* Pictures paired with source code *
════════════════
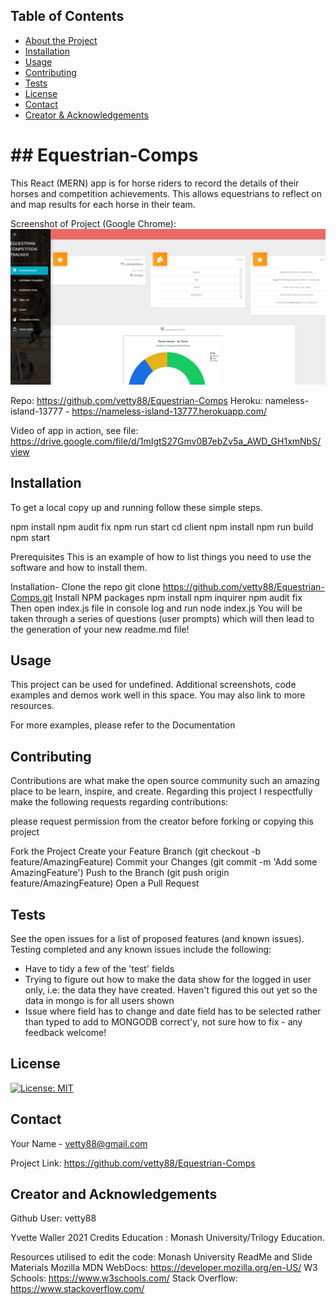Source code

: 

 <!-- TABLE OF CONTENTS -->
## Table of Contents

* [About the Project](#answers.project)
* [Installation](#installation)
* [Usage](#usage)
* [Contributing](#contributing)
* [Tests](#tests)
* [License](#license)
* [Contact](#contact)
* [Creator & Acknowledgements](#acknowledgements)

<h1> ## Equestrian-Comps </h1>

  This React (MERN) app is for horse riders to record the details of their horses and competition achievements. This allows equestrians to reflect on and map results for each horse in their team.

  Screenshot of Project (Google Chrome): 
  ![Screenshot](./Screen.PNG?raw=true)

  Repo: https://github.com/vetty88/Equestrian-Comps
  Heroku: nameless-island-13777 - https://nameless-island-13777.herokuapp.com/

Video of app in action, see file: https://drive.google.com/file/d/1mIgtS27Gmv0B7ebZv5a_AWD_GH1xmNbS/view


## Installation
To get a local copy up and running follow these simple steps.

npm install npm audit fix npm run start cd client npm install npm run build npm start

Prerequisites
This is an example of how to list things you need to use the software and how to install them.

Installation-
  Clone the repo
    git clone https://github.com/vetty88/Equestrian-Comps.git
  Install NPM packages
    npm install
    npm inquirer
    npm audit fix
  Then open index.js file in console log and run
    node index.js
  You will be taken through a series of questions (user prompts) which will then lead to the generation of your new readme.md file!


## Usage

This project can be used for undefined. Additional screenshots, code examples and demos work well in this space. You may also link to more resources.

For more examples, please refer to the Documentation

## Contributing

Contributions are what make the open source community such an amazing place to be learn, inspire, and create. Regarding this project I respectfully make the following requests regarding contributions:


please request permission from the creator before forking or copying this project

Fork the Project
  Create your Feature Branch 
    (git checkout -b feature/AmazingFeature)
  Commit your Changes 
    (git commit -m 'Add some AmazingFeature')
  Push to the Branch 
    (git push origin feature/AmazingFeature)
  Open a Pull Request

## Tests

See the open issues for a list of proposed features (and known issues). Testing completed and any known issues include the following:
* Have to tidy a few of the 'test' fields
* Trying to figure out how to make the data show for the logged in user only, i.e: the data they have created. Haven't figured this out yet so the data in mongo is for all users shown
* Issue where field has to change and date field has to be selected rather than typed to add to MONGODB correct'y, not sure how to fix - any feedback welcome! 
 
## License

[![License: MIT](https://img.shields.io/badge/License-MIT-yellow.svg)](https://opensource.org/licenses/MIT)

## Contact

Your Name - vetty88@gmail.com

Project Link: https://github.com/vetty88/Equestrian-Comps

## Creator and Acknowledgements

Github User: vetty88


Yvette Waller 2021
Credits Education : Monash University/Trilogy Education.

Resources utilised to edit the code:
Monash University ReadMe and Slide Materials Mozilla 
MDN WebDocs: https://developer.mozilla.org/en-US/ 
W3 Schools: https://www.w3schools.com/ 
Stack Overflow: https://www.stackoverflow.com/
════════════════
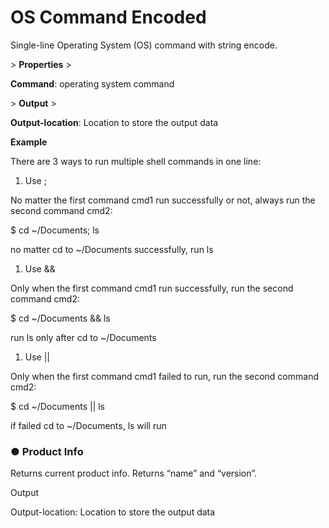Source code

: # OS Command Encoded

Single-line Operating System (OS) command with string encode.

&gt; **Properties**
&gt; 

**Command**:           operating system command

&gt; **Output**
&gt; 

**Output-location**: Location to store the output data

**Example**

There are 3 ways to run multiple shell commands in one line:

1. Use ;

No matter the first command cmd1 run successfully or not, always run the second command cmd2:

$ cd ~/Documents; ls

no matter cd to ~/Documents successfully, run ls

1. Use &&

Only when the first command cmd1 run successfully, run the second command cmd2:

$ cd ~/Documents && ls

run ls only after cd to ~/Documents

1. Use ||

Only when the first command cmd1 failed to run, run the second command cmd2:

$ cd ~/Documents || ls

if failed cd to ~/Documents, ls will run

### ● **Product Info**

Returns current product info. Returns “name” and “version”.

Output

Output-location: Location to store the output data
════════════════
* Exercise prompt *
Scan the data for lines containing "file" and copy all of them.

* Task solution *
Video of app in action, see file: https://drive.google.com/file/d/1mIgtS27Gmv0B7ebZv5a_AWD_GH1xmNbS/view
  Then open index.js file in console log and run
  You will be taken through a series of questions (user prompts) which will then lead to the generation of your new readme.md file!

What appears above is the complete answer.